For the indicator ‘total costs’, we assumed equity if the concentration curve and index revealed significant distribution across the richest quintiles (positive concentration index, 95% CI not including zero). For the indicators, ‘annual total costs as a proportion of pre-TB AHI’ and ‘catastrophic costs’, we assumed equity if the concentration curve and index revealed equal distribution across the quintiles (concentration curve not significantly different from the line of equality). The statistical significance of the concentration index was interpreted based on whether or not its 95% CI included zero.

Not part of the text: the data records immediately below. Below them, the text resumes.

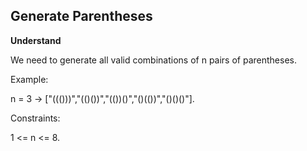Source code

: ## Generate Parentheses
**Understand**

We need to generate all valid combinations of n pairs of parentheses.

Example:

n = 3 → ["((()))","(()())","(())()","()(())","()()()"].

Constraints:

1 <= n <= 8.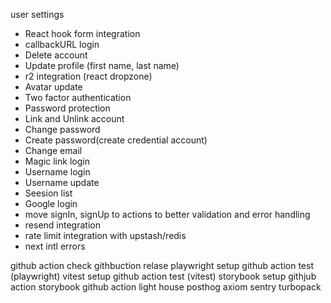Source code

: user settings

- React hook form integration
- callbackURL login
- Delete account
- Update profile (first name, last name)
- r2 integration (react dropzone)
- Avatar update
- Two factor authentication
- Password protection
- Link and Unlink account
- Change password
- Create password(create credential account)
- Change email
- Magic link login
- Username login
- Username update
- Seesion list
- Google login
- move signIn, signUp to actions to better validation and error handling
- resend integration
- rate limit integration with upstash/redis
- next intl errors

github action check
githbuction relase
playwright setup
github action test (playwright)
vitest setup
github action test (vitest)
storybook setup
githjub action storybook
github action light house
posthog
axiom
sentry
turbopack

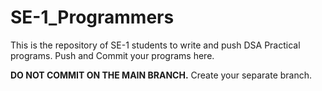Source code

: # SE-1_Programmers

This is the repository of SE-1 students to write and push DSA Practical programs. 
Push and Commit your programs here.

**DO NOT COMMIT ON THE MAIN BRANCH.**
Create your separate branch.
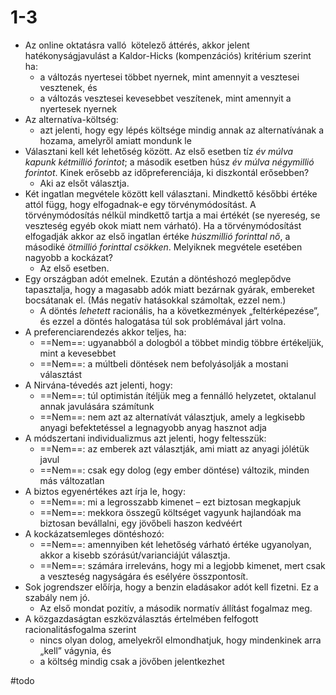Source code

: # 1-3
 - Az online oktatásra valló  kötelező áttérés, akkor jelent hatékonyságjavulást a Kaldor-Hicks (kompenzációs) kritérium szerint ha:
	- a változás nyertesei többet nyernek, mint amennyit a vesztesei vesztenek, és
	- a változás vesztesei kevesebbet veszítenek, mint amennyit a nyertesek nyernek
- Az alternatíva-költség:
	- azt jelenti, hogy egy lépés költsége mindig annak az alternatívának a hozama, amelyről amiatt mondunk le
- Választani kell két lehetőség között. Az első esetben tíz _év múlva kapunk kétmillió forintot_; a második esetben húsz _év múlva négymillió forintot_. Kinek erősebb az időpreferenciája, ki diszkontál erősebben?
	- Aki az elsőt választja.
- Két ingatlan megvétele között kell választani. Mindkettő későbbi értéke attól függ, hogy elfogadnak-e egy törvénymódosítást. A törvénymódosítás nélkül mindkettő tartja a mai értékét (se nyereség, se veszteség egyéb okok miatt nem várható). Ha a törvénymódosítást elfogadják akkor az első ingatlan értéke _húszmillió forinttal nő_, a másodiké _ötmillió forinttal csökken_. Melyiknek megvétele esetében nagyobb a kockázat?
	- Az első esetben.
- Egy országban adót emelnek. Ezután a döntéshozó meglepődve tapasztalja, hogy a magasabb adók miatt bezárnak gyárak, embereket bocsátanak el. (Más negatív hatásokkal számoltak, ezzel nem.)
	- A döntés _lehetett_ racionális, ha a következmények „feltérképezése”, és ezzel a döntés halogatása túl sok problémával járt volna.
- A preferenciarendezés akkor teljes, ha:
	- ==Nem==: ugyanabból a dologból a többet mindig többre értékeljük, mint a kevesebbet
	- ==Nem==: a múltbeli döntések nem befolyásolják a mostani választást
- A Nirvána-tévedés azt jelenti, hogy:
	- ==Nem==: túl optimistán ítéljük meg a fennálló helyzetet, oktalanul annak javulására számítunk
	- ==Nem==: nem azt az alternatívát választjuk, amely a legkisebb anyagi befektetéssel a legnagyobb anyag hasznot adja
- A módszertani individualizmus azt jelenti, hogy feltesszük:
	- ==Nem==: az emberek azt választják, ami miatt az anyagi jólétük javul
	- ==Nem==: csak egy dolog (egy ember döntése) változik, minden más változatlan
- A biztos egyenértékes azt írja le, hogy:
	- ==Nem==: mi a legrosszabb kimenet – ezt biztosan megkapjuk
	- ==Nem==: mekkora összegű költséget vagyunk hajlandóak ma biztosan bevállalni, egy jövőbeli haszon kedvéért
- A kockázatsemleges döntéshozó:
	- ==Nem==: amennyiben két lehetőség várható értéke ugyanolyan, akkor a kisebb szórásút/varianciájút választja.
	- ==Nem==: számára irreleváns, hogy mi a legjobb kimenet, mert csak a veszteség nagyságára és esélyére összpontosít.
- Sok jogrendszer előírja, hogy a benzin eladásakor adót kell fizetni. Ez a szabály nem jó.
	- Az első mondat pozitív, a második normatív állítást fogalmaz meg.
- A közgazdaságtan eszközválasztás értelmében felfogott racionalitásfogalma szerint
	- nincs olyan dolog, amelyekről elmondhatjuk, hogy mindenkinek arra „kell” vágynia, és
	- a költség mindig csak a jövőben jelentkezhet

#todo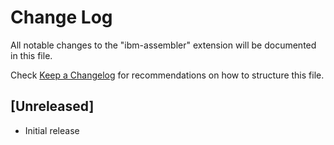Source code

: # Change Log
All notable changes to the "ibm-assembler" extension will be documented in this file.

Check [Keep a Changelog](http://keepachangelog.com/) for recommendations on how to structure this file.

## [Unreleased]
- Initial release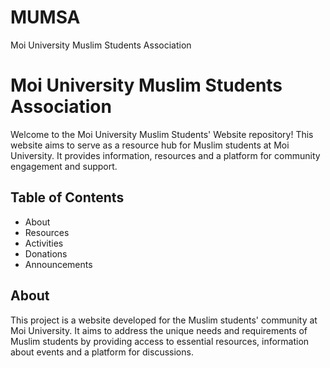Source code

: # MUMSA
Moi University Muslim Students Association
<h1>Moi University Muslim Students Association</h1>
<p>Welcome to the Moi University Muslim Students' Website repository! This website aims to serve as a resource hub for Muslim students at Moi University. It provides information, resources and a platform for community engagement and support.</p>
<h2>Table of Contents</h2>
<ul>
  <li>About</li>
  <li>Resources</li>
  <li>Activities</li>
  <li>Donations</li>
  <li>Announcements</li>
</ul>
<h2>About</h2>
<p>This project is a website developed for the Muslim students' community at Moi University. It aims to address the unique needs and requirements of Muslim students by providing access to essential resources, information about events and a platform for discussions.</p>
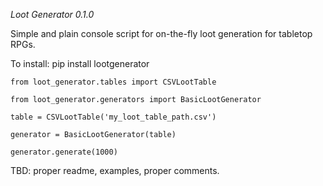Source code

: *Loot Generator 0.1.0*

Simple and plain console script for on-the-fly loot generation for tabletop RPGs.

To install:
pip install lootgenerator


`from loot_generator.tables import CSVLootTable`

`from loot_generator.generators import BasicLootGenerator`

`table = CSVLootTable('my_loot_table_path.csv')`

`generator = BasicLootGenerator(table)`

`generator.generate(1000)`


TBD: proper readme, examples, proper comments.
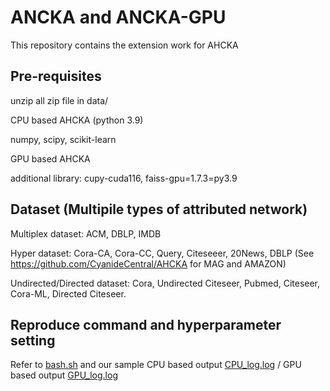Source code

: # ANCKA and ANCKA-GPU
This repository contains the extension work for AHCKA

## Pre-requisites
unzip all zip file in data/

CPU based AHCKA (python 3.9)

numpy, scipy, scikit-learn

GPU based AHCKA

additional library: cupy-cuda116, faiss-gpu=1.7.3=py3.9

## Dataset (Multipile types of attributed network)
Multiplex dataset: ACM, DBLP, IMDB

Hyper dataset: Cora-CA, Cora-CC, Query, Citeseeer, 20News, DBLP (See https://github.com/CyanideCentral/AHCKA for MAG and AMAZON)

Undirected/Directed dataset: Cora, Undirected Citeseer, Pubmed, Citeseer, Cora-ML, Directed Citeseer.

## Reproduce command and hyperparameter setting
Refer to [bash.sh](bash.sh) and our sample CPU based output [CPU_log.log](CPU_log.log) / GPU based output [GPU_log.log](GPU_log.log) 
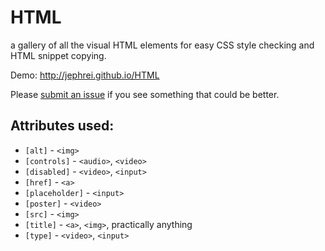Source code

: # HTML

a gallery of all the visual HTML elements for easy CSS style checking and HTML snippet copying.

Demo:
http://jephrei.github.io/HTML

Please [submit an issue](http://github.com/jephrei/HTML/issues/new) if you see something that could be better.

## Attributes used:

* ``[alt]`` - ``<img>``
* ``[controls]`` - ``<audio>``, ``<video>``
* ``[disabled]`` - ``<video>``, ``<input>``
* ``[href]`` - ``<a>``
* ``[placeholder]`` - ``<input>``
* ``[poster]`` - ``<video>``
* ``[src]`` - ``<img>``
* ``[title]`` - ``<a>``, ``<img>``, practically anything
* ``[type]`` - ``<video>``, ``<input>``
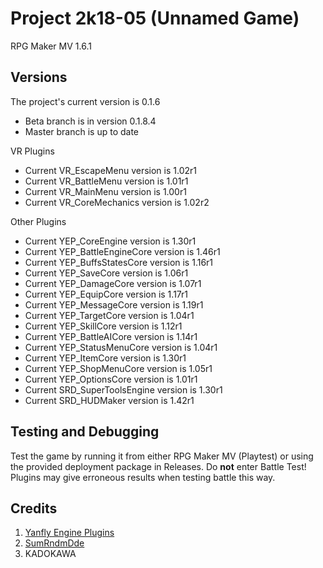 # Project 2k18-05 (Unnamed Game)
RPG Maker MV 1.6.1

## Versions
The project's current version is 0.1.6
- Beta branch is in version 0.1.8.4
- Master branch is up to date

VR Plugins
- Current VR_EscapeMenu version is 1.02r1
- Current VR_BattleMenu version is 1.01r1
- Current VR_MainMenu version is 1.00r1
- Current VR_CoreMechanics version is 1.02r2

Other Plugins
- Current YEP_CoreEngine version is 1.30r1
- Current YEP_BattleEngineCore version is 1.46r1
- Current YEP_BuffsStatesCore version is 1.16r1
- Current YEP_SaveCore version is 1.06r1
- Current YEP_DamageCore version is 1.07r1
- Current YEP_EquipCore version is 1.17r1
- Current YEP_MessageCore version is 1.19r1
- Current YEP_TargetCore version is 1.04r1
- Current YEP_SkillCore version is 1.12r1
- Current YEP_BattleAICore version is 1.14r1
- Current YEP_StatusMenuCore version is 1.04r1
- Current YEP_ItemCore version is 1.30r1
- Current YEP_ShopMenuCore version is 1.05r1
- Current YEP_OptionsCore version is 1.01r1
- Current SRD_SuperToolsEngine version is 1.30r1
- Current SRD_HUDMaker version is 1.42r1

## Testing and Debugging
Test the game by running it from either RPG Maker MV (Playtest) or using the provided deployment package in Releases.
Do **not** enter Battle Test! Plugins may give erroneous results when testing battle this way.

## Credits
1. [Yanfly Engine Plugins](http://yanfly.moe/yep)
2. [SumRndmDde](http://sumrndm.site/)
3. KADOKAWA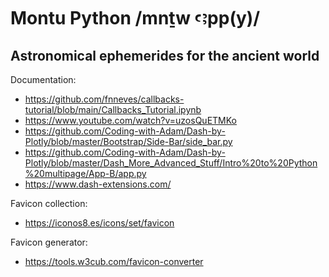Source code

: # Montu Python /mnṯw ꜥꜣpp(y)/
## Astronomical ephemerides for the ancient world

Documentation:

- https://github.com/fnneves/callbacks-tutorial/blob/main/Callbacks_Tutorial.ipynb
- https://www.youtube.com/watch?v=uzosQuETMKo
- https://github.com/Coding-with-Adam/Dash-by-Plotly/blob/master/Bootstrap/Side-Bar/side_bar.py
- https://github.com/Coding-with-Adam/Dash-by-Plotly/blob/master/Dash_More_Advanced_Stuff/Intro%20to%20Python%20multipage/App-B/app.py
- https://www.dash-extensions.com/

Favicon collection: 
- https://iconos8.es/icons/set/favicon

Favicon generator:
- https://tools.w3cub.com/favicon-converter

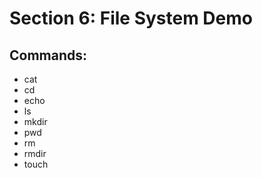 # Section 6: File System Demo

## Commands:

* cat
* cd
* echo  
* ls  
* mkdir
* pwd  
* rm
* rmdir  
* touch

We also compared the concentration curves across various subgroups (insurance type, residence and region) using dominance tests [11]. For further details on analysis, the readers may refer to these references by Demery L, McIntyre D et al. and O’Donnell O et al. [5, 11, 12].

Results

Demographic and socio-economic profile of patients

Of 1147 TB patients, 811 (70.7%) were male and mean age was 51 years (range 12–89). A total of 422 (36.8%) patients came from east region, 322 (28.1%) from middle region and 403 (35.1%) from west region. Sixty five percent patients resided in rural areas. NCMS covered 864 (75.3%) of the patients. The median (IQR) MIPC was USD 190 (46, 243). The incomes of 223 (19.4%) households were below the poverty line (Table 1).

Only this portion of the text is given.